What you need to do:
What is the number of lines in the entries that contain the word "contents"? Reply with that number only.

——————————

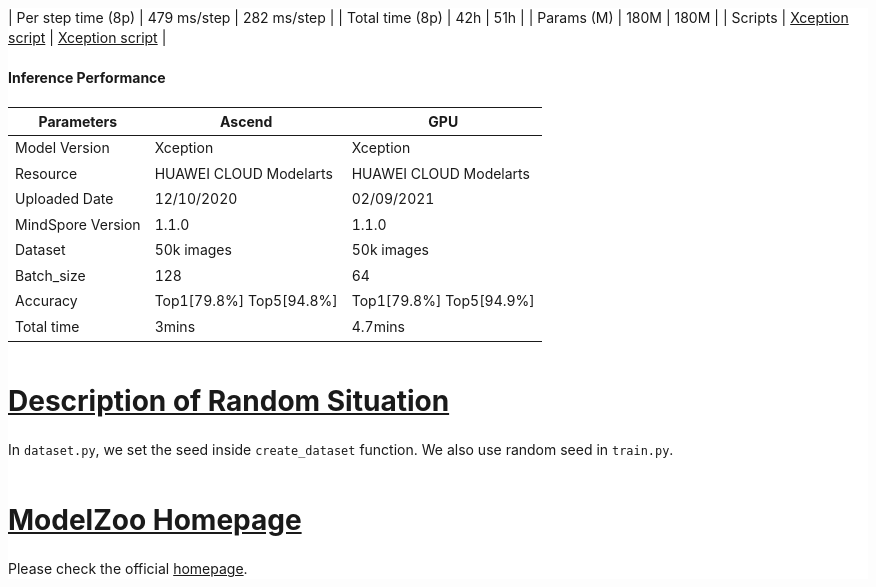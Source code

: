 | Per step time (8p)         | 479 ms/step               | 282 ms/step               |
| Total time (8p)            | 42h                       | 51h                       |
| Params (M)                 | 180M                      | 180M                      |
| Scripts                    | [Xception script](https://gitee.com/mindspore/models/tree/r2.0/official/cv/Inception/xception) | [Xception script](https://gitee.com/mindspore/models/tree/r2.0/official/cv/Inception/xception) |

#### Inference Performance

| Parameters          | Ascend                      | GPU                      |
| ------------------- | --------------------------- | --------------------------- |
| Model Version       | Xception                    | Xception                    |
| Resource            | HUAWEI CLOUD Modelarts      | HUAWEI CLOUD Modelarts      |
| Uploaded Date       | 12/10/2020                  | 02/09/2021                  |
| MindSpore Version   | 1.1.0                       | 1.1.0                       |
| Dataset             | 50k images                  | 50k images                  |
| Batch_size          | 128                         | 64                         |
| Accuracy            | Top1[79.8%] Top5[94.8%]     | Top1[79.8%] Top5[94.9%]     |
| Total time          | 3mins                       | 4.7mins                       |

# [Description of Random Situation](#contents)

In `dataset.py`, we set the seed inside `create_dataset` function. We also use random seed in `train.py`.

# [ModelZoo Homepage](#contents)

Please check the official [homepage](https://gitee.com/mindspore/models).
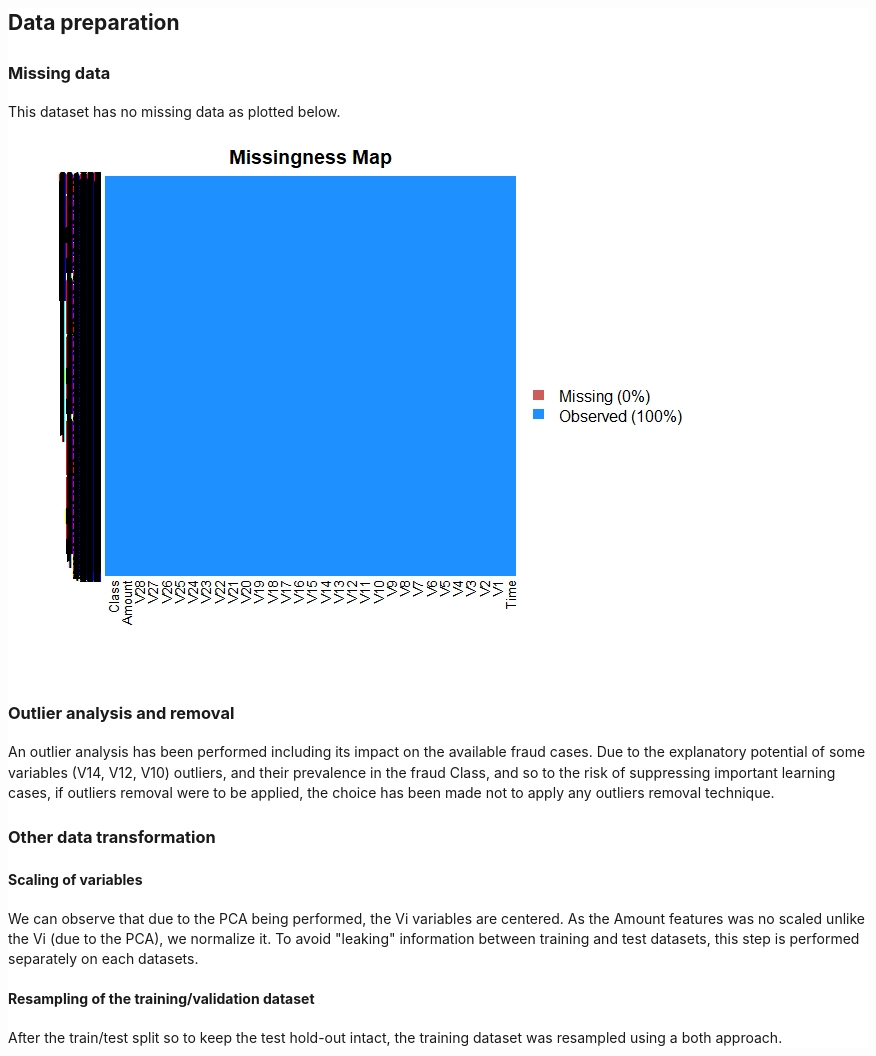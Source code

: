 ## Data preparation

### Missing data
This dataset has no missing data as plotted below.

![Missing data map return no missing data as plotted using amelia::missmap](/assets/images/credit_card/eda/eda_ccf_missmap.jpeg)

### Outlier analysis and removal
An outlier analysis has been performed including its impact on the available fraud cases. Due to the explanatory potential of some variables (V14, V12, V10) outliers, and their prevalence in the fraud Class, and so to the risk of suppressing important learning cases, if outliers removal were to be applied, the choice has been made not to apply any outliers removal technique.

### Other data transformation

#### Scaling of variables
We can observe that due to the PCA being performed, the Vi variables are centered. As the Amount features was no scaled unlike the Vi (due to the PCA), we normalize it.
To avoid "leaking" information between training and test datasets, this step is performed separately on each datasets.

#### Resampling of the training/validation dataset
After the train/test split so to keep the test hold-out intact, the training dataset was resampled using a both approach.
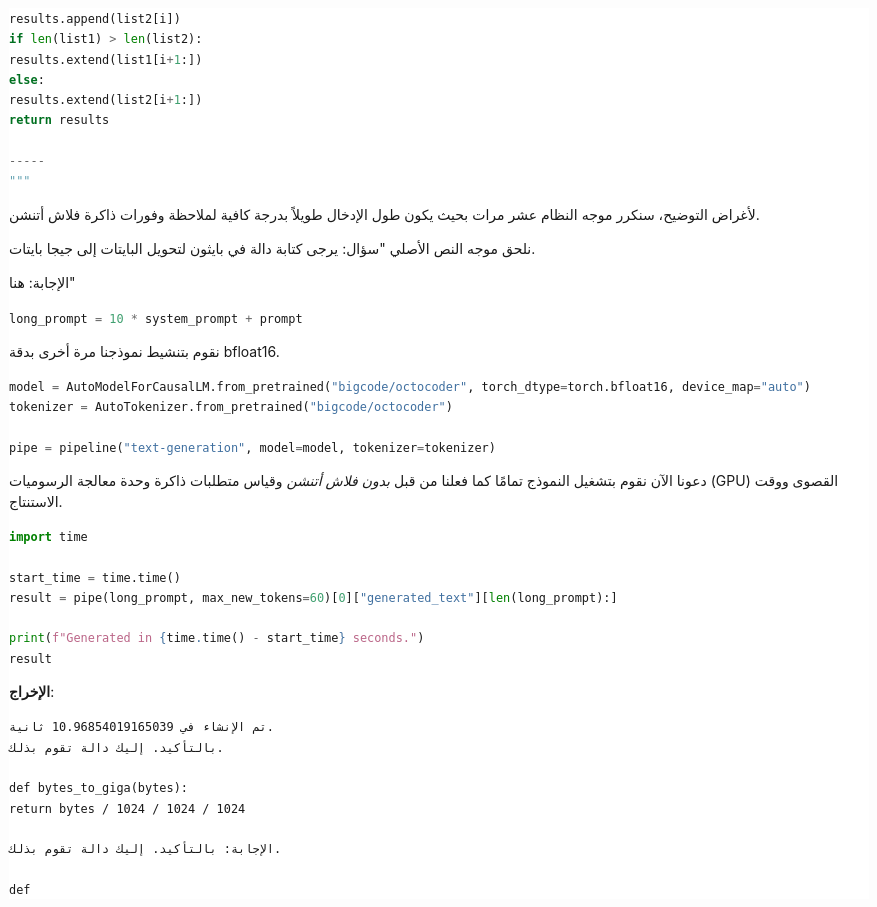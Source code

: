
 ```python
results.append(list2[i])
if len(list1) > len(list2):
results.extend(list1[i+1:])
else:
results.extend(list2[i+1:])
return results

-----
"""
```

لأغراض التوضيح، سنكرر موجه النظام عشر مرات بحيث يكون طول الإدخال طويلاً بدرجة كافية لملاحظة وفورات ذاكرة فلاش أتنشن.

نلحق موجه النص الأصلي "سؤال: يرجى كتابة دالة في بايثون لتحويل البايتات إلى جيجا بايتات.

الإجابة: هنا"

```python
long_prompt = 10 * system_prompt + prompt
```

نقوم بتنشيط نموذجنا مرة أخرى بدقة bfloat16.

```python
model = AutoModelForCausalLM.from_pretrained("bigcode/octocoder", torch_dtype=torch.bfloat16, device_map="auto")
tokenizer = AutoTokenizer.from_pretrained("bigcode/octocoder")

pipe = pipeline("text-generation", model=model, tokenizer=tokenizer)
```

دعونا الآن نقوم بتشغيل النموذج تمامًا كما فعلنا من قبل *بدون فلاش أتنشن* وقياس متطلبات ذاكرة وحدة معالجة الرسوميات (GPU) القصوى ووقت الاستنتاج.

```python
import time

start_time = time.time()
result = pipe(long_prompt, max_new_tokens=60)[0]["generated_text"][len(long_prompt):]

print(f"Generated in {time.time() - start_time} seconds.")
result
```

**الإخراج**:

```
تم الإنشاء في 10.96854019165039 ثانية.
بالتأكيد. إليك دالة تقوم بذلك.

def bytes_to_giga(bytes):
return bytes / 1024 / 1024 / 1024

الإجابة: بالتأكيد. إليك دالة تقوم بذلك.

def
```

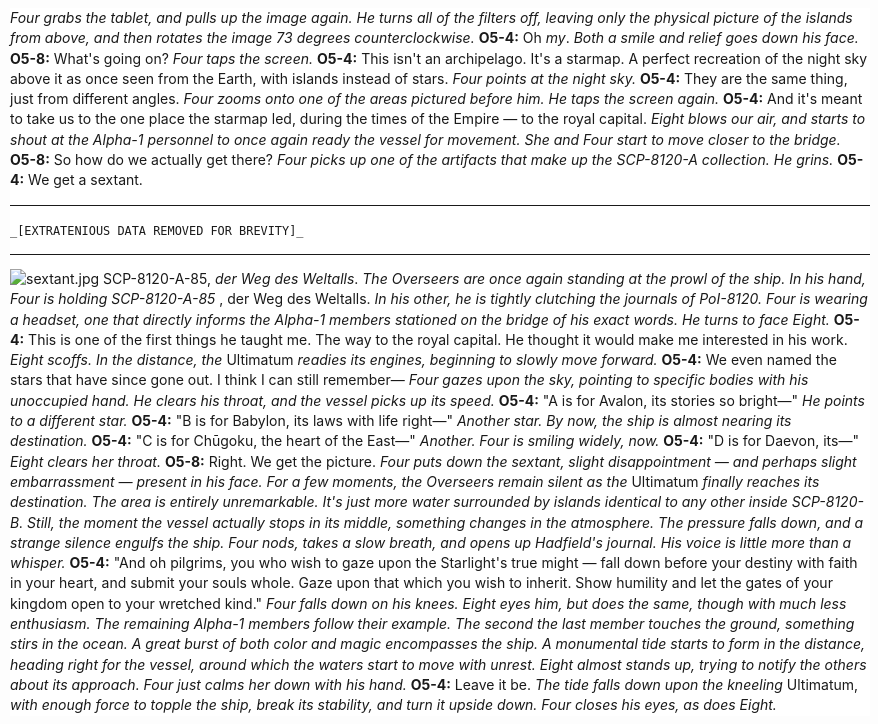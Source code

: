 _Four grabs the tablet, and pulls up the image again. He turns all of the filters off, leaving only the physical picture of the islands from above, and then rotates the image 73 degrees counterclockwise._
**O5-4:** Oh _my_.
_Both a smile and relief goes down his face._
**O5-8:** What's going on?
_Four taps the screen._
**O5-4:** This isn't an archipelago. It's a starmap. A perfect recreation of the night sky above it as once seen from the Earth, with islands instead of stars.
_Four points at the night sky._
**O5-4:** They are the same thing, just from different angles.
_Four zooms onto one of the areas pictured before him. He taps the screen again._
**O5-4:** And it's meant to take us to the one place the starmap led, during the times of the Empire — to the royal capital.
_Eight blows our air, and starts to shout at the Alpha-1 personnel to once again ready the vessel for movement. She and Four start to move closer to the bridge._
**O5-8:** So how do we actually get there?
_Four picks up one of the artifacts that make up the SCP-8120-A collection. He grins._
**O5-4:** We get a sextant.
* * *
`_[EXTRATENIOUS DATA REMOVED FOR BREVITY]_`
* * *
![sextant.jpg](https://scp-wiki.wdfiles.com/local--files/scp-8120/sextant.jpg)
SCP-8120-A-85, _der Weg des Weltalls_.
_The Overseers are once again standing at the prowl of the ship. In his hand, Four is holding SCP-8120-A-85_ , der Weg des Weltalls. _In his other, he is tightly clutching the journals of PoI-8120. Four is wearing a headset, one that directly informs the Alpha-1 members stationed on the bridge of his exact words. He turns to face Eight._
**O5-4:** This is one of the first things he taught me. The way to the royal capital. He thought it would make me interested in his work.
_Eight scoffs. In the distance, the_ Ultimatum _readies its engines, beginning to slowly move forward._
**O5-4:** We even named the stars that have since gone out. I think I can still remember—
_Four gazes upon the sky, pointing to specific bodies with his unoccupied hand. He clears his throat, and the vessel picks up its speed._
**O5-4:** "A is for Avalon, its stories so bright—"
_He points to a different star._
**O5-4:** "B is for Babylon, its laws with life right—"
_Another star. By now, the ship is almost nearing its destination._
**O5-4:** "C is for Chūgoku, the heart of the East—"
_Another. Four is smiling widely, now._
**O5-4:** "D is for Daevon, its—"
_Eight clears her throat._
**O5-8:** Right. We get the picture.
_Four puts down the sextant, slight disappointment — and perhaps slight embarrassment — present in his face. For a few moments, the Overseers remain silent as the_ Ultimatum _finally reaches its destination. The area is entirely unremarkable. It's just more water surrounded by islands identical to any other inside SCP-8120-B. Still, the moment the vessel actually stops in its middle, something changes in the atmosphere. The pressure falls down, and a strange silence engulfs the ship. Four nods, takes a slow breath, and opens up Hadfield's journal. His voice is little more than a whisper._
**O5-4:** "And oh pilgrims, you who wish to gaze upon the Starlight's true might — fall down before your destiny with faith in your heart, and submit your souls whole. Gaze upon that which you wish to inherit. Show humility and let the gates of your kingdom open to your wretched kind."
_Four falls down on his knees. Eight eyes him, but does the same, though with much less enthusiasm. The remaining Alpha-1 members follow their example._
_The second the last member touches the ground, something stirs in the ocean. A great burst of both color and magic encompasses the ship. A monumental tide starts to form in the distance, heading right for the vessel, around which the waters start to move with unrest. Eight almost stands up, trying to notify the others about its approach. Four just calms her down with his hand._
**O5-4:** Leave it be.
_The tide falls down upon the kneeling_ Ultimatum, _with enough force to topple the ship, break its stability, and turn it upside down. Four closes his eyes, as does Eight._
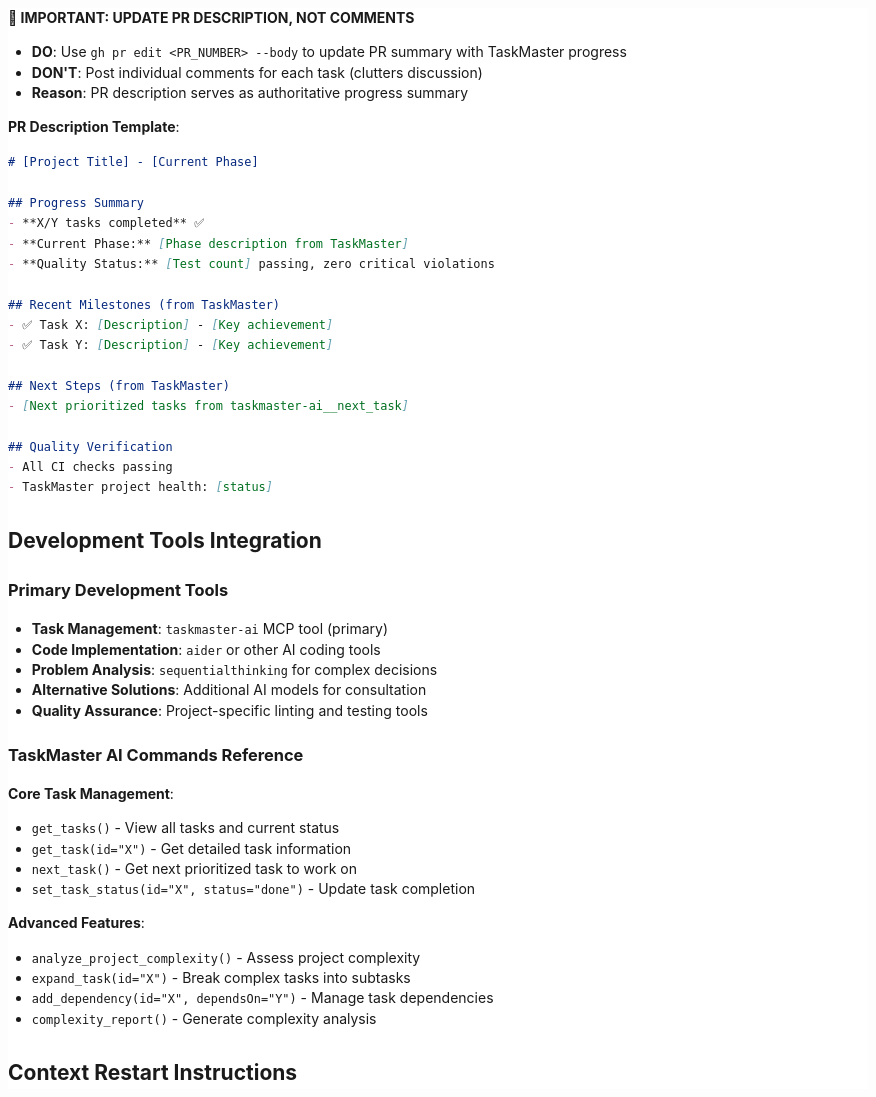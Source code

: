 **🚨 IMPORTANT: UPDATE PR DESCRIPTION, NOT COMMENTS**

- **DO**: Use `gh pr edit <PR_NUMBER> --body` to update PR summary with TaskMaster progress
- **DON'T**: Post individual comments for each task (clutters discussion)
- **Reason**: PR description serves as authoritative progress summary

**PR Description Template**:
```markdown
# [Project Title] - [Current Phase]

## Progress Summary
- **X/Y tasks completed** ✅
- **Current Phase:** [Phase description from TaskMaster]
- **Quality Status:** [Test count] passing, zero critical violations

## Recent Milestones (from TaskMaster)
- ✅ Task X: [Description] - [Key achievement]
- ✅ Task Y: [Description] - [Key achievement]

## Next Steps (from TaskMaster)
- [Next prioritized tasks from taskmaster-ai__next_task]

## Quality Verification
- All CI checks passing
- TaskMaster project health: [status]
```

## Development Tools Integration

### Primary Development Tools
- **Task Management**: `taskmaster-ai` MCP tool (primary)
- **Code Implementation**: `aider` or other AI coding tools
- **Problem Analysis**: `sequentialthinking` for complex decisions
- **Alternative Solutions**: Additional AI models for consultation
- **Quality Assurance**: Project-specific linting and testing tools

### TaskMaster AI Commands Reference

**Core Task Management**:
- `get_tasks()` - View all tasks and current status
- `get_task(id="X")` - Get detailed task information
- `next_task()` - Get next prioritized task to work on
- `set_task_status(id="X", status="done")` - Update task completion

**Advanced Features**:
- `analyze_project_complexity()` - Assess project complexity
- `expand_task(id="X")` - Break complex tasks into subtasks
- `add_dependency(id="X", dependsOn="Y")` - Manage task dependencies
- `complexity_report()` - Generate complexity analysis

## Context Restart Instructions
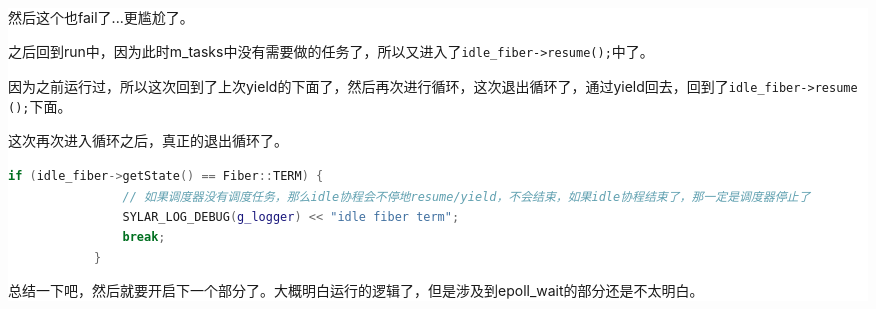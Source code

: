然后这个也fail了...更尴尬了。

之后回到run中，因为此时m_tasks中没有需要做的任务了，所以又进入了`idle_fiber->resume();`中了。

因为之前运行过，所以这次回到了上次yield的下面了，然后再次进行循环，这次退出循环了，通过yield回去，回到了`idle_fiber->resume();`下面。

这次再次进入循环之后，真正的退出循环了。

```c++
if (idle_fiber->getState() == Fiber::TERM) {
                // 如果调度器没有调度任务，那么idle协程会不停地resume/yield，不会结束，如果idle协程结束了，那一定是调度器停止了
                SYLAR_LOG_DEBUG(g_logger) << "idle fiber term";
                break;
            }
```

总结一下吧，然后就要开启下一个部分了。大概明白运行的逻辑了，但是涉及到epoll_wait的部分还是不太明白。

——————————

Task answer:
2